The university said it expects to raise its annual operating budget by at least $300 million over the next decade.
Sullivan said the school’s $9 billion budget will be enough to pay the university’s operating costs for the next two years and keep it on track to meet the University of North Carolina’s goal of raising its tuition by 30 per cent over the following decade.
The $3 billion figure is the lowest it has been since 2011.
Sullivan acknowledged that the state’s student debt is “a big problem” for the university, which has a $2.3 billion loan from the federal government to help cover its operating costs.
The state of Virginia has had trouble finding enough borrowers willing to pay their loans back, said Mike Stiles, an attorney for the state Public Service Commission.
He said some of the more than 100,000 people who signed up for Stafford loans in Virginia between 2010 and 2016 could be affected by the budget shortfall.
He also said the college’s financial aid programs are not well-suited to students with student debt.
Stiles said the state needs to work to ensure all students have access to financial aid.
“It’s a very tough problem,” he said.
“And there are a lot, a lot different parts of it.”
The department of public safety has been trying to help Virginia’s colleges and universities since the late 1990s, when a new state law passed requiring the state to provide financial aid to students who could not pay back loans in the previous year.
Sullivan has said she is hopeful the department will be able to find the funding to cover the tuition gap in the coming year.

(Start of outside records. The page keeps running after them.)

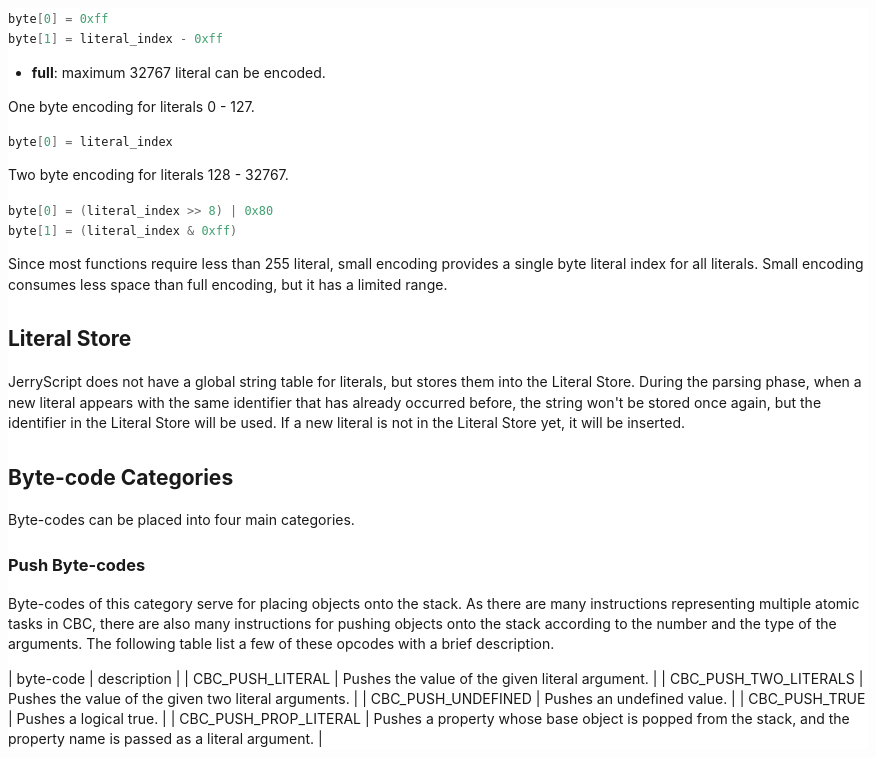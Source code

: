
 ```c
byte[0] = 0xff
byte[1] = literal_index - 0xff
```

  * __full__: maximum 32767 literal can be encoded.
    
One byte encoding for literals 0 - 127.
      
```c
byte[0] = literal_index
```

Two byte encoding for literals 128 - 32767.
      
```c
byte[0] = (literal_index >> 8) | 0x80
byte[1] = (literal_index & 0xff)
```

Since most functions require less than 255 literal, small encoding provides a single byte literal index for all literals. Small encoding consumes less space than full encoding, but it has a limited range.

## Literal Store

JerryScript does not have a global string table for literals, but stores them into the Literal Store. During the parsing phase, when a new literal appears with the same identifier that has already occurred before, the string won't be stored once again, but the identifier in the Literal Store will be used. If a new literal is not in the Literal Store yet, it will be inserted.

## Byte-code Categories

Byte-codes can be placed into four main categories.

### Push Byte-codes

Byte-codes of this category serve for placing objects onto the stack. As there are many instructions representing multiple atomic tasks in CBC, there are also many instructions for pushing objects onto the stack according to the number and the type of the arguments. The following table list a few of these opcodes with a brief description.

<div class="CSSTableGenerator" markdown="block">

| byte-code                            | description                                       |
| CBC_PUSH_LITERAL                     | Pushes the value of the given literal argument.     |
| CBC_PUSH_TWO_LITERALS                | Pushes the value of the given two literal arguments. |
| CBC_PUSH_UNDEFINED                   | Pushes an undefined value.                          |
| CBC_PUSH_TRUE                        | Pushes a logical true.                              |
| CBC_PUSH_PROP_LITERAL                | Pushes a property whose base object is popped from the stack, and the property name is passed as a literal argument. |

</div>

“I hope we can get the funding, but we also want to be sure that the universities and colleges that we serve have access so they don’t feel they’re on the hook for any additional expenses,” she said.
“But also, we want to make sure that they’re able to compete and continue to have that kind of support.”
The school reported $935,000 in financial aid in the 2018-2019 academic year, but Stiles said that was down from $1 billion in the years leading up to the recession.
The tuition increase comes as the number of Virginia students enrolled in degree-granting programs has fallen.
The number of students enrolled this academic year was the lowest in more than 20 years, the Virginia Higher Education Coordinating Council reported last month.
The council’s chief economist, Mike McAndrews, said that is a result of students who dropped out of school and had to take on debt to complete their degrees, including $6 billion in student loan debt in 2017.
“That is a lot,” McAndrew’s report said.
McAndrews said that in order for Virginia’s universities to remain competitive in the future, they will need to be able keep up with the demand for graduates.
“What they’re really struggling with is that there’s a tremendous demand for people with a bachelor’s degree in the workforce,” he told CBC News.
“And what we’ve seen is a huge number of people graduating with student loans and then going on to pursue post-secondary education, and then having to pay off those loans.”
Sullivan said students need to work harder to pay back their loans, and that the university is committed to helping students.
“For us, it’s a little bit more challenging than it might be to make a big jump in enrollment, but it’s really the responsibility of the universities to make their financial aid work,” she told CBC.